Comparison of various network topological parameters of five sets of genes, where oncogenes are showing high centrality measures compared to tumor suppressor genes.
Figure 5.
Interaction network of oncogenes and tumor suppressor genes, where high degree nodes are represented with larger node size. The nodes coloured in green and red are oncogenes and tumor suppressor genes respectively.

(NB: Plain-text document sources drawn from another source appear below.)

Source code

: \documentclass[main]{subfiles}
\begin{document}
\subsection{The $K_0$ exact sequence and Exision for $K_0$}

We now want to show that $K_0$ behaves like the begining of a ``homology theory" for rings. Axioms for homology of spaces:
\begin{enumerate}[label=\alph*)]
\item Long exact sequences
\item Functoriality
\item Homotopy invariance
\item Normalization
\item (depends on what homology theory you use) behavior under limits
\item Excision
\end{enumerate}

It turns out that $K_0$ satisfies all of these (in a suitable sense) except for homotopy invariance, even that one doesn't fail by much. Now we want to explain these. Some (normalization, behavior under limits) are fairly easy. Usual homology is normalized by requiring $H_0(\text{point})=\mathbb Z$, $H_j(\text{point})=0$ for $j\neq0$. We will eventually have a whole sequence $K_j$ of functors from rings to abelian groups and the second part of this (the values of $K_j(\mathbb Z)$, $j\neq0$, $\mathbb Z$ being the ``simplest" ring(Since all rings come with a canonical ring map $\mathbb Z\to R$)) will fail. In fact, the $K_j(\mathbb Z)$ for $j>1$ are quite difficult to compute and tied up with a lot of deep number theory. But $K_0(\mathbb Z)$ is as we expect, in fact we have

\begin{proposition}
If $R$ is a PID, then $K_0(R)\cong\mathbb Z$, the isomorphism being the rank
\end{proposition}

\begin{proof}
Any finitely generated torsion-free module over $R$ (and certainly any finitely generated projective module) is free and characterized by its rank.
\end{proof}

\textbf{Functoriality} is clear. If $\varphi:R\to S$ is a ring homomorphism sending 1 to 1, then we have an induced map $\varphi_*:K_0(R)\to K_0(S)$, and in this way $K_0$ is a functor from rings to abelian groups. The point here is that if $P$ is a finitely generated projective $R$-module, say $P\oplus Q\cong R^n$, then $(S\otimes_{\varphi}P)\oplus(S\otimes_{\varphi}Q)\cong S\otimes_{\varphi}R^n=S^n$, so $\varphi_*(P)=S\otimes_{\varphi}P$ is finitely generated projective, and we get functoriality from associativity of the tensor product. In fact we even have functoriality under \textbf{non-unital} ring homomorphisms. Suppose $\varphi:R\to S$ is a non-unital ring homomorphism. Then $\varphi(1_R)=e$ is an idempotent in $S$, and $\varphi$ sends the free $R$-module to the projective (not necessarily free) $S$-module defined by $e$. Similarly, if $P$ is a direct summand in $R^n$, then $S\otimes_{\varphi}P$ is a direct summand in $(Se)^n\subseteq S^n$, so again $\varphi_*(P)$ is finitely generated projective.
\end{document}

The TSG genes namely CDH1, CDKN2A, CUL2, E2F1, ITGB1, STAT1 and the oncogenes CDK1, E2F1, FGFR3, FN1, FOS, LEF1, MAX, MMP9, RET, TGFBR2 and VEGFA are reported to be involved in many of the major cancer pathways like WNT signalling pathway, focal adhesion pathway and p53 signalling pathway.35, 36, 37 CDH1, a calcium dependant cell adhesion protein is involved in regulation of β-catenin, loss of this protein plays a critical role in cadherin-based adhesion and it also act as a co-activator of WNT signalling pathway to initiate differentiation process.38 From the observations, it was noticed that the genes CDH1 and LEF1 have remote interactions suggesting that the lymphocyte enhance factor (LEF1) or the T-Cell factor with cadherin free β-catenin complex act as control to facilitate WNT mediated gene expression to promote chromatin remodelling, transcription initiation and elongation to evade apoptosis. The cell matrix proteins FN1, ITGB1 and FGFR3 are involved in focal adhesion and cytokine–cytokine interactions which were identified to be differentially expressed in breast cancer. FN1, an ECM glycoprotein is known to be a key regulator of breast cancer cell adhesion and migration by binding to interleukin in focal adhesion pathway.39 The integrin subunit β1 (ITGB1) and FN1 are facilitating in the focal adhesion pathway and these genes mediate the ECM interaction by dysregulating the focal adhesion pathway which is observed in transition from ductal carcinoma in situ (DCIS) to invasive breast cancer.40 The oncogene COL11A1, a collagen type XI alpha 1 is overexpressed in most of the samples in the study and is also known to promote tumor aggressiveness.41 Cyclin dependant kinase inhibitor 2A protein (CDKN2A) regulated the tumor suppression of p53 signalling pathway and loss of p16 decrease the ability to repair DNA damage.42 It was also reported that the thrombospondin-1 (THBS1) is a negative regulator of new blood vessel formation and metastasis. SFN and CDK1 are noticed to downstream target genes for G2 phase arrest in cell cycle. Stratifin (SFN 14-3-3 ς) binds to CDK2 and CDK4 to arrest cell cycle in eukaryotes 43and inactivation of SFN lead to carcinogenesis through p53 signalling.42
In conclusion, the present study reported insights on oncogenes and tumor suppressor genes in breast cancer using an integrated gene expression and interactome analysis. From the observations it was noticed that the dysregulated genes in breast cancer are involved in cell cycle, neoplasm related pathways and majorly involved in protein binding, nucleotide binding and regulating cellular functions. Oncogenes were found to have high GC content, mutation frequency and interactions when compared to the tumor suppressor genes. This study explored several key genes which are majorly involved in cancer progression and development, providing complementary clues for further experimental studies to validate and identify potential biomarkers.
Funding
This research did not receive any specific grant from funding agencies in the public, commercial, or not-for-profit sectors.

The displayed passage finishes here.